[Dataset entries]
=== Section Start ===
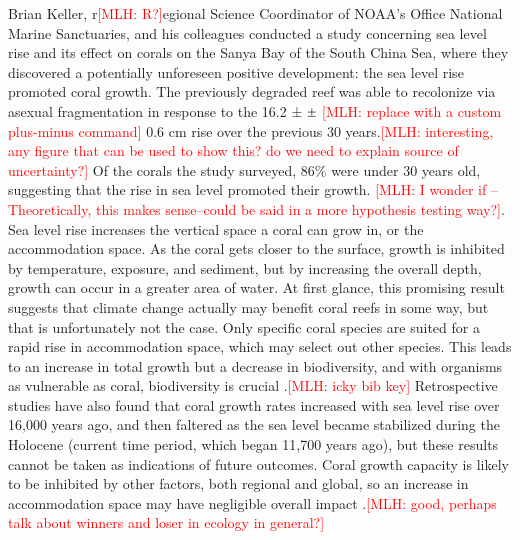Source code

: \documentclass{book}\usepackage{knitr}
\newcommand{\red}[1]{\textcolor{red}{[MLH: #1]}}
\newcommand{\Mypm}{\mathbin{\tikz [x=1.4ex,y=1.4ex,line width=.1ex] \draw (0.0,0) -- (1.0,0) (0.5,0.08) -- (0.5,0.92) (0.0,0.5) -- (1.0,0.5);}}%
\begin{document}
\begin{knitrout}
\begin{kframe}
{Brian Keller, r\red{R?}egional Science Coordinator of NOAA's Office National Marine Sanctuaries, and his colleagues conducted a study concerning sea level rise and its effect on corals on the Sanya Bay of the South China Sea, where they discovered a potentially unforeseen positive development: the sea level rise promoted coral growth. The previously degraded reef was able to recolonize via asexual fragmentation in response to the 16.2 ± $\Mypm$ \red{replace with a custom plus-minus command} 0.6 cm rise over the previous 30 years.\red{interesting, any figure that can be used to show this? do we need to explain source of uncertainty?} Of the corals the study surveyed, 86\% were under 30 years old, suggesting that the rise in sea level promoted their growth. \red{I wonder if --Theoretically, this makes sense--could be said in a more hypothesis testing way?}. Sea level rise increases the vertical space a coral can grow in, or the accommodation space. As the coral gets closer to the surface, growth is inhibited by temperature, exposure, and sediment, but by increasing the overall depth, growth can occur in a greater area of water. At first glance, this promising result suggests that climate change actually may benefit coral reefs in some way, but that is unfortunately not the case. Only specific coral species are suited for a rapid rise in accommodation space, which may select out other species. This leads to an increase in total growth but a decrease in biodiversity, and with organisms as vulnerable as coral, biodiversity is crucial \citep{https://doi.org/10.1029/2018JC014534}.\red{icky bib key} Retrospective studies have also found that coral growth rates increased with sea level rise over 16,000 years ago, and then faltered as the sea level became stabilized during the Holocene (current time period, which began 11,700 years ago), but these results cannot be taken as indications of future outcomes. Coral growth capacity is likely to be inhibited by other factors, both regional and global, so an increase in accommodation space may have negligible overall impact \citep{Keller2009ClimateCC}.\red{good, perhaps talk about winners and loser in ecology in general?}

}
\end{kframe}
\end{knitrout}
\end{document}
=== Section End ===
Check each line in the records for the word "begin" and say how many have it, with nothing else.

Solution =>
3